In the early 1940s, Loving also began playing with a musical group, Carl Loving and the Trio.

After the Second World War began, Loving volunteered to work as an entertainer for the United Services Organizations in Chicopee. In August 1943, she joined the Massachusetts Women’s Defense Corps, a unit of the National Guard. She learned morse code and sent government communications from a secret facility in Springfield.

She founded the PTA of Chester Street Junior High, and served as its president in the mid-1950s.

In the 1960s, Loving became president of the Springfield NAACP and founded the Springfield Negro Post. In 1965, she met both Martin Luther King Jr. and Rosa Parks when they visited Springfield. Following King's assassination, then-Mayor Frank H. Freedman made Loving chairperson of the city's first King memorial observance. For the observance, she organized a choir drawn from churches across the city. Following the event, the 'Freedom Choir' remained active and continued to perform.

In 1969, she began working in local radio; she hosted a radio show on WMAS-AM and FM until 2011. That same year, she became the first Black woman certified candidate for the Springfield City Council.

In 1988, Loving earned a bachelor's degree in Community Education and Media at University of Massachusetts Amherst.

In 1995, Loving served as a delegate to the White House Council on Aging. In 1998, Loving initiated the tradition of raising the Black American Heritage Flag in front of Springfield's City Hall during Black History Month.

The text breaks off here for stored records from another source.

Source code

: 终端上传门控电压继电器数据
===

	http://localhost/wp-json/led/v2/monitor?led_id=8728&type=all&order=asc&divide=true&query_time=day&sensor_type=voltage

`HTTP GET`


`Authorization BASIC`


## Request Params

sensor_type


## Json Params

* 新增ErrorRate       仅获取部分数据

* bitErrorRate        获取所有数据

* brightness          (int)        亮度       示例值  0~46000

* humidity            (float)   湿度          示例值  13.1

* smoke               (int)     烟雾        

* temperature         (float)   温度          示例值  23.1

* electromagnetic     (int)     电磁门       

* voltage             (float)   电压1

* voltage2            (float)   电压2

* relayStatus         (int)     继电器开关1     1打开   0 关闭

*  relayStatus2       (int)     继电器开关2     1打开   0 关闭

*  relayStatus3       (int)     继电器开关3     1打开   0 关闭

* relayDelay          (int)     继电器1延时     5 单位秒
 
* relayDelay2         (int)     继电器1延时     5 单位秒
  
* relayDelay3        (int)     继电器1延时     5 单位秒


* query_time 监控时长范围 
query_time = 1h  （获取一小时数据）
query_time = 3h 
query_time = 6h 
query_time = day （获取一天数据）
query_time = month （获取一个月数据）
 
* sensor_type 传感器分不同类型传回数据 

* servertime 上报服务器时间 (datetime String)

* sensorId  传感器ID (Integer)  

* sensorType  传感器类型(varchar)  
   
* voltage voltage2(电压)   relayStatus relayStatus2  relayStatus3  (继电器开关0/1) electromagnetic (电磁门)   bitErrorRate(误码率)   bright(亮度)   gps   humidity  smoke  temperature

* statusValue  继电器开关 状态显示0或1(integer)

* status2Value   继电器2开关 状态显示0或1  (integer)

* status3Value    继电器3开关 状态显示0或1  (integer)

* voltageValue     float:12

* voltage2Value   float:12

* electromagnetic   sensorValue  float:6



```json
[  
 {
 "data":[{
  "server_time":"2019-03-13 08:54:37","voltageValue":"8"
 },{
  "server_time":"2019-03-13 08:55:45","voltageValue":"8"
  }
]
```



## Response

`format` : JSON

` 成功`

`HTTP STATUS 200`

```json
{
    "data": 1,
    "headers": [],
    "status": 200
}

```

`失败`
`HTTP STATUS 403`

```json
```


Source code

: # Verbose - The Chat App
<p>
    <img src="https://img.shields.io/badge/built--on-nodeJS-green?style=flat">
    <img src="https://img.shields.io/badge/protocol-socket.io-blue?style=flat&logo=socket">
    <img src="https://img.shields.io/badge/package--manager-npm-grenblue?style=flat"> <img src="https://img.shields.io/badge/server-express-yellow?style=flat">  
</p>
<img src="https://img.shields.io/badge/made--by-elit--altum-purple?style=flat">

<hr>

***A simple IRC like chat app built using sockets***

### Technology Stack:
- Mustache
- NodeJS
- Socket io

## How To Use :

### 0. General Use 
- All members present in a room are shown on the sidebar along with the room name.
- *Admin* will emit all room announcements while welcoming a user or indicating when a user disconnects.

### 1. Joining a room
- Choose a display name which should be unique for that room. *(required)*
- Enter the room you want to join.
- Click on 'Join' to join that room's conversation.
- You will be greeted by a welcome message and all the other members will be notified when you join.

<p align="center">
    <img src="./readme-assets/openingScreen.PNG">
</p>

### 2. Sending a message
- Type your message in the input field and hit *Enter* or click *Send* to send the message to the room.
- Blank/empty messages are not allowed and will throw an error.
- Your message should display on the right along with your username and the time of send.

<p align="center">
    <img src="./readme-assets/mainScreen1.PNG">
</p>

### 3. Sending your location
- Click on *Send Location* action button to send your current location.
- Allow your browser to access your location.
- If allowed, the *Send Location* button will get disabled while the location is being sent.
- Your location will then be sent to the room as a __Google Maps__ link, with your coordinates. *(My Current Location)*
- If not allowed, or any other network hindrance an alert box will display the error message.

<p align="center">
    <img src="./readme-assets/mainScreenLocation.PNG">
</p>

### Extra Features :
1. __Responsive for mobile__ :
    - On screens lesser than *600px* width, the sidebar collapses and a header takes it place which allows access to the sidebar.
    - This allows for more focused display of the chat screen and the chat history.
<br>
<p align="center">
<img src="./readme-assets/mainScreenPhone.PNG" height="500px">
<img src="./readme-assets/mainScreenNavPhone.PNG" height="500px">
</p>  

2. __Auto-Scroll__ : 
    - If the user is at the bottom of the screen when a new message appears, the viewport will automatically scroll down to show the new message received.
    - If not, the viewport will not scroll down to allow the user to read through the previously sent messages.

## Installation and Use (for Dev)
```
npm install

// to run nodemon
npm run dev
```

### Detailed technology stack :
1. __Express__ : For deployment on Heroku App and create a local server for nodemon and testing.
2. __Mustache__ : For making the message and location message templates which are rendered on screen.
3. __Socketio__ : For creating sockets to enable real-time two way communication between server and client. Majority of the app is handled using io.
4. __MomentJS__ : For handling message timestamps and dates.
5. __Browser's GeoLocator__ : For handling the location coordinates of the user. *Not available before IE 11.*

In her later years, she served as a delegate to the Springfield Council on Aging.

In 2008, she campaigned locally for Barack Obama's presidential campaign.

In 2011, she advocated for the reopening of the Mason Square Library.

Loving died of a heart attack at age 100, while in rehabilitation at Wingate Nursing Home in Springfield following a broken hip.

== Honors and awards ==
In 1994, Loving received the Eyes on the Prize award from WGBY-TV.

The Springfield Theological Society conferred Loving an Honorary Doctor of Humanities Degree in recognition of her contributions to the city.

In 2018, UMASS Amherst began a scholarship in Loving's name, which aims to help fund adult students returning to college later in life.

== Personal life ==
Loving had 3 children. She considered herself a Democrat.